Adında ‘reform’ sözcüğü olsa da, Netanyahu’nun yapmaya çalıştığının, İsrail parlamentosu Knesset’ten çıkan yasalar üzerinde iptal yetkisi bulunan Yüksek Mahkeme’nin yetkilerini budamak olduğunu düşünüyor protestocular.

Ben neden dikkatimi biraz da o gelişmeye veriyorum?

Şundan: Netanyahu’yu ve hükümetini eleştiren muhalif politikacılar ile ülkenin öndegelen hukukçuları ve aydınları, orada yapılmak istenen ile Türkiye’de yaşananlar arasında paralellik kuruyorlar da ondan.

Yüksek Mahkeme üyelerini tarafsız cumhurbaşkanı atıyor İsrail’de; Netanyahu atamaları Meclis’e aktarmak istiyor.
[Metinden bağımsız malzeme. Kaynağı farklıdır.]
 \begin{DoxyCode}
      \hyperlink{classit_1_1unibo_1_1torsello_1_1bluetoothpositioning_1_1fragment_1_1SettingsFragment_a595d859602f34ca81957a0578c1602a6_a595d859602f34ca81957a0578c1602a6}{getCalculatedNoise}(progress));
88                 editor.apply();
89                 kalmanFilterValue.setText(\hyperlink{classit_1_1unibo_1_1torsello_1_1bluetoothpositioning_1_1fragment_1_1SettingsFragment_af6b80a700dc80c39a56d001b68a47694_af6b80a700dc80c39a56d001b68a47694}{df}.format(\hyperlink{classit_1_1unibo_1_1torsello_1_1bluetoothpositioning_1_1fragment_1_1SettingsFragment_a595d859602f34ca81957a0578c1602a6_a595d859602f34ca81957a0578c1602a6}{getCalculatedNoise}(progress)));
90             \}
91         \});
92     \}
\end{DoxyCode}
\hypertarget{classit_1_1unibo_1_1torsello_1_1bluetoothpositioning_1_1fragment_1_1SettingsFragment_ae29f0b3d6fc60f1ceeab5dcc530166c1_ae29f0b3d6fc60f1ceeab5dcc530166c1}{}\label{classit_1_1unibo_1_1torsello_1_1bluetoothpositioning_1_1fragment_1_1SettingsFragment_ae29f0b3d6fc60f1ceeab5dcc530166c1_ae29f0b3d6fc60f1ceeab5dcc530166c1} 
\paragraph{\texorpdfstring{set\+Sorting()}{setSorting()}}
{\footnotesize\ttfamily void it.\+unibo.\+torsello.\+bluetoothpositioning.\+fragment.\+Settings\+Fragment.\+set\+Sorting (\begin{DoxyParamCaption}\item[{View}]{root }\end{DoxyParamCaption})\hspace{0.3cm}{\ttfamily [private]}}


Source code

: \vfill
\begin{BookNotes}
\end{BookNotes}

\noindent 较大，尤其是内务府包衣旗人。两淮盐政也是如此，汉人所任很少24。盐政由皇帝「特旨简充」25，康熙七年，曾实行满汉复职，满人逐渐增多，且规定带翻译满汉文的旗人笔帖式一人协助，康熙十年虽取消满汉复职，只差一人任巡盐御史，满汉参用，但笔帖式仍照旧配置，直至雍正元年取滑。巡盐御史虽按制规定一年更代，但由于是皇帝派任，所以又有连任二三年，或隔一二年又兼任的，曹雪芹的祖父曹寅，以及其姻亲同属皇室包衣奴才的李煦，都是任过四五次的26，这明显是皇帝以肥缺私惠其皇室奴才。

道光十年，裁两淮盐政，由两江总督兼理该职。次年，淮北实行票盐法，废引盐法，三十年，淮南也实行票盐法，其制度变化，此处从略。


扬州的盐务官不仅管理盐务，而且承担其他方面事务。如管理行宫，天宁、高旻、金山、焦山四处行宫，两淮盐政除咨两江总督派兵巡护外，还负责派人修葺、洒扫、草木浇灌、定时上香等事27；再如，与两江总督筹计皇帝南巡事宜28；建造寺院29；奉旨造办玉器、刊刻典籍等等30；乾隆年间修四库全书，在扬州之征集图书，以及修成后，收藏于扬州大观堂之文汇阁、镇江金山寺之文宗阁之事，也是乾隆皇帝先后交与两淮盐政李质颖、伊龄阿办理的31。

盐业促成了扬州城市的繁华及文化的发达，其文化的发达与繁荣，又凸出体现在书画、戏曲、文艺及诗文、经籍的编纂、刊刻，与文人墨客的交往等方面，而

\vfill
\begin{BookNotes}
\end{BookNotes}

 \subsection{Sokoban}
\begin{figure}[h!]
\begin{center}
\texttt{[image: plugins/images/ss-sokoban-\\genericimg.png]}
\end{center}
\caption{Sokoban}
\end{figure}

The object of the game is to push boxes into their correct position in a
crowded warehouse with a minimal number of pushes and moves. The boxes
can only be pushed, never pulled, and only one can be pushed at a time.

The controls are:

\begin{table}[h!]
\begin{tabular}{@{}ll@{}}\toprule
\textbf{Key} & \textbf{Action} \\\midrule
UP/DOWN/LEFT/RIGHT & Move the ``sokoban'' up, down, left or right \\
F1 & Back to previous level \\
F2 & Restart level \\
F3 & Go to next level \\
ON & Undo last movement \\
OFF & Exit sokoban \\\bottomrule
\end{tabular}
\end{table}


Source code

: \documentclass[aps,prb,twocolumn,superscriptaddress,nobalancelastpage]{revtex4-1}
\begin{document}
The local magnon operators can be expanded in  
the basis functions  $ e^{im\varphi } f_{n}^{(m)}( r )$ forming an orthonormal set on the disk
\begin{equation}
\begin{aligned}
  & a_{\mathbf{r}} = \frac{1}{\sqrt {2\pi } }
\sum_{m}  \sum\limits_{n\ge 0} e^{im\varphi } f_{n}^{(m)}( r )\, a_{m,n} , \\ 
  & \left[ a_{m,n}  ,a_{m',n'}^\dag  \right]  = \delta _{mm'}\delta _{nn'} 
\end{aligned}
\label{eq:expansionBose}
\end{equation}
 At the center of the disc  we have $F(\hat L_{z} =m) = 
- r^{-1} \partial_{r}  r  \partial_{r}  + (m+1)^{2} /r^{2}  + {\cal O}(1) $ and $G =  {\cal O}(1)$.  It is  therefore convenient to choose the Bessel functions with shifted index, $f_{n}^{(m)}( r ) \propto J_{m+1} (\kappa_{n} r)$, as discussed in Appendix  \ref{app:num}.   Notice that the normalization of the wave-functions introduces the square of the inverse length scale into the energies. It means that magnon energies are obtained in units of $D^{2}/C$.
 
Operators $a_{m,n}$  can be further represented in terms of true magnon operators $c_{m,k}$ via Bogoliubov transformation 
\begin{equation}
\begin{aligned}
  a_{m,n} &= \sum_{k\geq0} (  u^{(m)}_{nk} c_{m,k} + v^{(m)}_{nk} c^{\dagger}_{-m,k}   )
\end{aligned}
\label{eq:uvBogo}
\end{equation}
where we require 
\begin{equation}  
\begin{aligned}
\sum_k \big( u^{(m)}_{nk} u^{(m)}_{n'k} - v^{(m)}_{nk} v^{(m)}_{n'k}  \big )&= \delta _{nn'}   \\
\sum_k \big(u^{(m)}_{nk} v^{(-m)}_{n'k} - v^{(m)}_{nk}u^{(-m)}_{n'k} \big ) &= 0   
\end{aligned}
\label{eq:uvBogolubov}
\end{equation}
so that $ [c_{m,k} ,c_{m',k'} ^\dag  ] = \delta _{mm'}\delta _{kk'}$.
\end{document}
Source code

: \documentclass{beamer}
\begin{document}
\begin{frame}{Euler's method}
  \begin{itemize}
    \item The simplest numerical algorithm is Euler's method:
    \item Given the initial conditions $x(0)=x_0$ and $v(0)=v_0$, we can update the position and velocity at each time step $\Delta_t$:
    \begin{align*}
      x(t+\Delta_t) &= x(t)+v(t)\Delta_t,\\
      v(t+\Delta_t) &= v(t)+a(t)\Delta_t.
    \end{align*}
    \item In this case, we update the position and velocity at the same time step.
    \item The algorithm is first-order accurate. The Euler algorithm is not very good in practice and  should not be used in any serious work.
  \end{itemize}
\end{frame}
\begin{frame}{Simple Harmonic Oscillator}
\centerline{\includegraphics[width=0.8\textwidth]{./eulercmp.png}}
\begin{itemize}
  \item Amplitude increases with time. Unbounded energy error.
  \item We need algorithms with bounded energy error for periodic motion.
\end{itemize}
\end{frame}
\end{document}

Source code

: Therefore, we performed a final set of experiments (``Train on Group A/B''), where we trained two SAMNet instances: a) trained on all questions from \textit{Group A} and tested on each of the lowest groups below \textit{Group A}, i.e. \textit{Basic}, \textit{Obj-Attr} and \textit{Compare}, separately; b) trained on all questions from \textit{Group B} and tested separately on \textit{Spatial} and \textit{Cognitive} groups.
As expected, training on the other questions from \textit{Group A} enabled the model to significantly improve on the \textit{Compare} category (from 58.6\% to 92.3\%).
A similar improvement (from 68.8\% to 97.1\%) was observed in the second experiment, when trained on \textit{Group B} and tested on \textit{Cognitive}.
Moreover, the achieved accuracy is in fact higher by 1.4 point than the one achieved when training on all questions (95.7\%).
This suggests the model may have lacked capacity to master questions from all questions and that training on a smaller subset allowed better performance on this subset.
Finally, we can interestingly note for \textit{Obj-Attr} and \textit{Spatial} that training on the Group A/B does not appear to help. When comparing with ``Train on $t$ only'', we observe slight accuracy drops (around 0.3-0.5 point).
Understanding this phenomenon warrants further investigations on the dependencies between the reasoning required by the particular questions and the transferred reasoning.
Onbinleri meydanlara döken bu girişim.

Önce mahkemenin emekli bir üyesi, Aaharon Barak, ‘reform paketi’ için ‘demokrasiyi ortadan kaldıracak bir zehir’ benzetmesinde bulundu ve o arada “İsrail günümüzün Türkiye’si gibi yapılmak isteniyor” cümlesini de sarf etti. 

İsrael Hayom gazetesinde yazan Yoav Limor bir adım daha ileri giderek, “Bir zamanlar her haliyle demokrasi olan Türkiye yakın tarihte yargı ve basın üzerinden geçilme sonucunda otoriter bir ülkeye dönüştü” türü cümleler içeren bir yazıyla tartışmaya katıldı.

O günden sonra, muhalifler, İsrail’in benzeyeceği ülke olarak Macaristan, Polonya ve ardından Türkiye’nin adını mutlaka geçiriyorlar.

İsrailli karikatürist Mish bakan Gvir’e Filistin bayrağı giydirmiş..

Düşünün ki, Netanyahu, hükümetini kurup ulusal güvenlik bakanlığına ülkenin en aşırı sağcı ve Arap karşıtı politikacısı İtamar Ben Gvir’i getirince, Gvir’in ilk talimatı Filistin bayraklarını yasaklamak olmuştu.

Filistinliler o topraklarda çoğunluğu teşkil ettikleri halde. Filistinlilerin bir bölümü İsrail vatandaşı.

Ve o zihniyetin yönettiği İsrail ile Türkiye karşılaştırılıyor…

Acaba Külliye’nin, İsrail’de gündemi işgal eden ve onbinlerce insanın protestolarına yol açan tartışmada, Türkiye’nin ve Cumhurbaşkanı Erdoğan’ın isminin olumsuz ifadelerle geçtiğinden haberi oldu mu? 

Pompeo’nun kitabı ABD’de piyasaya çıkar çıkmaz orada anlatılanların gerçekleri yansıtmadığı yolunda açıklamalar yapıldığı halde, İsrail medyasında çıkan yazılar ve yapılan yorumlarda kurulan benzerliklere neden itiraz gelmedi Külliye’den?

Haberleri olsa itiraz edilirdi herhalde değil mi?